The positive news is that the new healthcare bill does increase the support for research and education and preventative medicine. Dr. Wainerdi stated that one third of the people come to the Medical Center due to self inflicting illnesses and we can get rid of this cost (examples are violence, cancers from smoking, liver damage due to drinking, not wearing seat belts, etc.) In order to prevent these self inflicting illnesses, we need more positive behavior in our society like arts, sports, space exploration, and military endurance. He made no doubt that over the next five years we will be finding a new way for our health care system.
We heard from Courtney Tardy, Director of Historic Neighborhood Resources at Greater Houston Preservation Alliance on City Preservation. She touched on the Historic Preservation Ordinance that has been a huge issue in Houston over the past few months.
During lunch Congressman Al Green spoke briefly to the Realtor Community.

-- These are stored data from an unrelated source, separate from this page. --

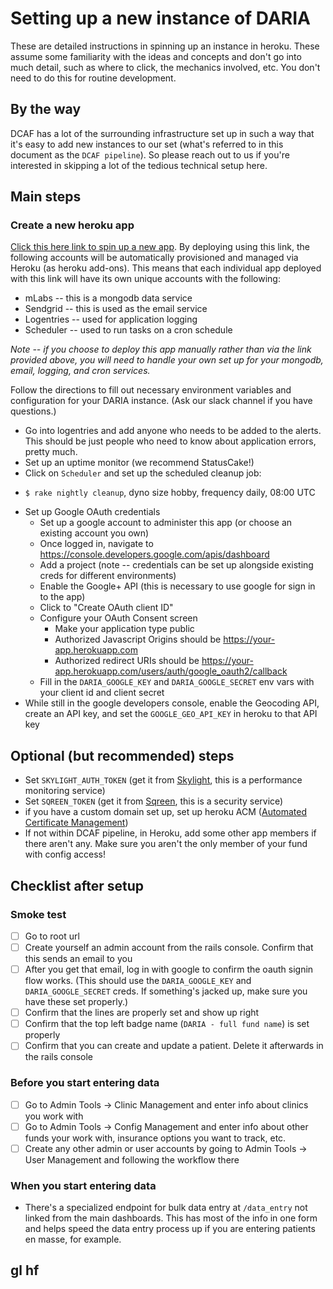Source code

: # Setting up a new instance of DARIA

These are detailed instructions in spinning up an instance in heroku. These assume some familiarity with the ideas and concepts and don't go into much detail, such as where to click, the mechanics involved, etc. You don't need to do this for routine development.

## By the way

DCAF has a lot of the surrounding infrastructure set up in such a way that it's easy to add new instances to our set (what's referred to in this document as the `DCAF pipeline`). So please reach out to us if you're interested in skipping a lot of the tedious technical setup here.

## Main steps

### Create a new heroku app

[Click this here link to spin up a new app](https://heroku.com/deploy?template=https://github.com/DCAFEngineering/dcaf_case_management). By deploying using this link, the following accounts will be automatically provisioned and managed via Heroku (as heroku add-ons). This means that each individual app deployed with this link will have its own unique accounts with the following:

* mLabs -- this is a mongodb data service
* Sendgrid -- this is used as the email service
* Logentries -- used for application logging
* Scheduler -- used to run tasks on a cron schedule

*Note -- if you choose to deploy this app manually rather than via the link provided above, you will need to handle your own set up for your mongodb, email, logging, and cron services.*

Follow the directions to fill out necessary environment variables and configuration for your DARIA instance. (Ask our slack channel if you have questions.)

* Go into logentries and add anyone who needs to be added to the alerts. This should be just people who need to know about application errors, pretty much.
* Set up an uptime monitor (we recommend StatusCake!)
* Click on `Scheduler` and set up the scheduled cleanup job:
- `$ rake nightly cleanup`, dyno size hobby, frequency daily, 08:00 UTC
* Set up Google OAuth credentials
  * Set up a google account to administer this app (or choose an existing account you own)
  * Once logged in, navigate to https://console.developers.google.com/apis/dashboard
  * Add a project (note -- credentials can be set up alongside existing creds for different environments)
  * Enable the Google+ API (this is necessary to use google for sign in to the app)
  * Click to "Create OAuth client ID"
  * Configure your OAuth Consent screen
    * Make your application type public
    * Authorized Javascript Origins should be https://your-app.herokuapp.com 
    * Authorized redirect URIs should be https://your-app.herokuapp.com/users/auth/google_oauth2/callback
  * Fill in the `DARIA_GOOGLE_KEY` and `DARIA_GOOGLE_SECRET` env vars with your client id and client secret
* While still in the google developers console, enable the Geocoding API, create an API key, and set the `GOOGLE_GEO_API_KEY` in heroku to that API key

## Optional (but recommended) steps

* Set `SKYLIGHT_AUTH_TOKEN` (get it from [Skylight](https://www.skylight.io/), this is a performance monitoring service)
* Set `SQREEN_TOKEN` (get it from [Sqreen](https://www.sqreen.io/), this is a security service)
* if you have a custom domain set up, set up heroku ACM ([Automated Certificate Management](https://devcenter.heroku.com/articles/automated-certificate-management))
* If not within DCAF pipeline, in Heroku, add some other app members if there aren't any. Make sure you aren't the only member of your fund with config access!

## Checklist after setup

### Smoke test

- [ ] Go to root url
- [ ] Create yourself an admin account from the rails console. Confirm that this sends an email to you
- [ ] After you get that email, log in with google to confirm the oauth signin flow works. (This should use the `DARIA_GOOGLE_KEY` and `DARIA_GOOGLE_SECRET` creds. If something's jacked up, make sure you have these set properly.)
- [ ] Confirm that the lines are properly set and show up right
- [ ] Confirm that the top left badge name (`DARIA - full fund name`) is set properly
- [ ] Confirm that you can create and update a patient. Delete it afterwards in the rails console

### Before you start entering data

- [ ] Go to Admin Tools -> Clinic Management and enter info about clinics you work with
- [ ] Go to Admin Tools -> Config Management and enter info about other funds your work with, insurance options you want to track, etc.
- [ ] Create any other admin or user accounts by going to Admin Tools -> User Management and following the workflow there

### When you start entering data

* There's a specialized endpoint for bulk data entry at `/data_entry` not linked from the main dashboards. This has most of the info in one form and helps speed the data entry process up if you are entering patients en masse, for example.

## gl hf
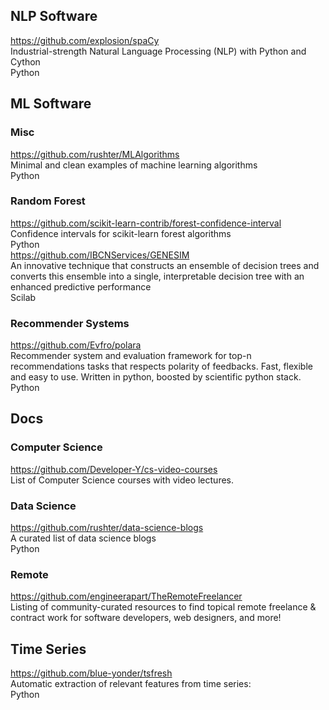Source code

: ## NLP Software
https://github.com/explosion/spaCy  
Industrial-strength Natural Language Processing (NLP) with Python and Cython  
Python

## ML Software
### Misc
https://github.com/rushter/MLAlgorithms  
Minimal and clean examples of machine learning algorithms  
Python
### Random Forest
https://github.com/scikit-learn-contrib/forest-confidence-interval  
Confidence intervals for scikit-learn forest algorithms  
Python  
https://github.com/IBCNServices/GENESIM  
An innovative technique that constructs an ensemble of decision trees and converts this ensemble into a single, interpretable decision tree with an enhanced predictive performance  
Scilab  
### Recommender Systems
https://github.com/Evfro/polara  
Recommender system and evaluation framework for top-n recommendations tasks that respects polarity of feedbacks. Fast, flexible and easy to use. Written in python, boosted by scientific python stack.  
Python 

## Docs
### Computer Science
https://github.com/Developer-Y/cs-video-courses  
List of Computer Science courses with video lectures.  
### Data Science
https://github.com/rushter/data-science-blogs  
A curated list of data science blogs  
Python  
### Remote
https://github.com/engineerapart/TheRemoteFreelancer  
Listing of community-curated resources to find topical remote freelance & contract work for software developers, web designers, and more!  

## Time Series
https://github.com/blue-yonder/tsfresh  
Automatic extraction of relevant features from time series:  
Python  
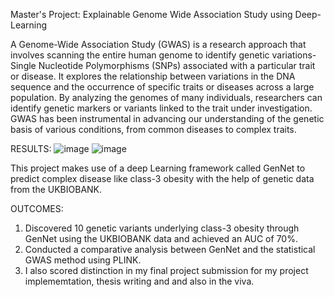  Master's Project: Explainable Genome Wide Association Study using Deep-Learning

A Genome-Wide Association Study (GWAS) is a research approach that involves scanning the entire human genome to identify genetic variations- Single Nucleotide Polymorphisms (SNPs) associated with a particular trait or disease. It explores the relationship between variations in the DNA sequence and the occurrence of specific traits or diseases across a large population. By analyzing the genomes of many individuals, researchers can identify genetic markers or variants linked to the trait under investigation. 
GWAS has been instrumental in advancing our understanding of the genetic basis of various conditions, from common diseases to complex traits.


RESULTS:
![image](https://github.com/anithakp21/Explainable-GWAS-using-Deep-Learning/assets/144489823/a3a2d28e-d355-49ce-a0a6-6361f8edc7f7)
![image](https://github.com/anithakp21/Explainable-GWAS-using-Deep-Learning/assets/144489823/686e50e0-2353-4669-b98b-54e7b748abd5)


This project makes use of a deep Learning framework called GenNet to predict complex disease like class-3 obesity with the help of genetic data from the UKBIOBANK.

OUTCOMES:
1. Discovered 10 genetic variants underlying class-3 obesity through GenNet using the UKBIOBANK data and achieved an AUC of 70%.
2. Conducted a comparative analysis between GenNet and the statistical GWAS method using PLINK.
3. I also scored distinction in my final project submission for my project implememtation, thesis writing and and also in the viva.
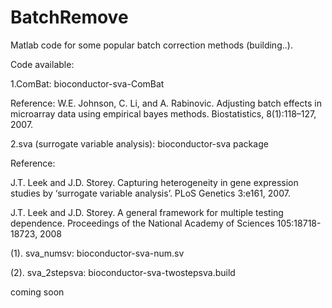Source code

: # BatchRemove
Matlab code for some popular batch correction methods (building..).

Code available:

1.ComBat:  bioconductor-sva-ComBat 

Reference: W.E. Johnson, C. Li, and A. Rabinovic. Adjusting batch effects in microarray data using empirical bayes methods. Biostatistics, 8(1):118–127, 2007.
         
2.sva (surrogate variable analysis): bioconductor-sva package

Reference: 

J.T. Leek and J.D. Storey. Capturing heterogeneity in gene expression studies by ‘surrogate variable analysis’. PLoS Genetics 3:e161, 2007.

J.T. Leek and J.D. Storey. A general framework for multiple testing dependence. Proceedings of the National Academy of Sciences 105:18718-18723, 2008

(1). sva_numsv: bioconductor-sva-num.sv

(2). sva_2stepsva: bioconductor-sva-twostepsva.build

coming soon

After lunch we learned about city development with Beth Wolff, GHP Board Member and member of the City of Houston’s Planning Commission.
You cannot study Houston without learning about the Energy Corridor. Andy Hendricks, President of Schlumberger Drilling and Measurements spoke about the Energy Corridor. The energy corridor runs from Interstate 10 and West Houston to Downtown to Katy. Over thirty percent of U.S. jobs are in oil and gas extraction. Over thirteen percent of the U.S. jobs are in oil field services and wind energy.
Dan Bellow, the Immediate Past Chairman of the GHP and Chairman of Opportunity Houston also spoke to us. Houston is definitely not a one economy city. We have electronics, technology, engineering, software development, healthcare, oil and gas, chemicals, and much more.
We got a county update from Harris County’s Judge Ed Emmett. Houston is the third largest city in the U.S. with many constituents. He discussed that there are city finances to attend to, the jail which is the largest mental health center in Houston, Houston City Hospital System, Joint Processing System, and much more.
Overall, the day was filled with a wealth of information from speakers with diverse backgrounds that help Realtors understand where we are today, where Houston is coming from, and where Houston is going in the future. Bottom line is this – Houston is a great place to live, work, retire, and grow up. Houston offers something for everyone. There’s no depression here!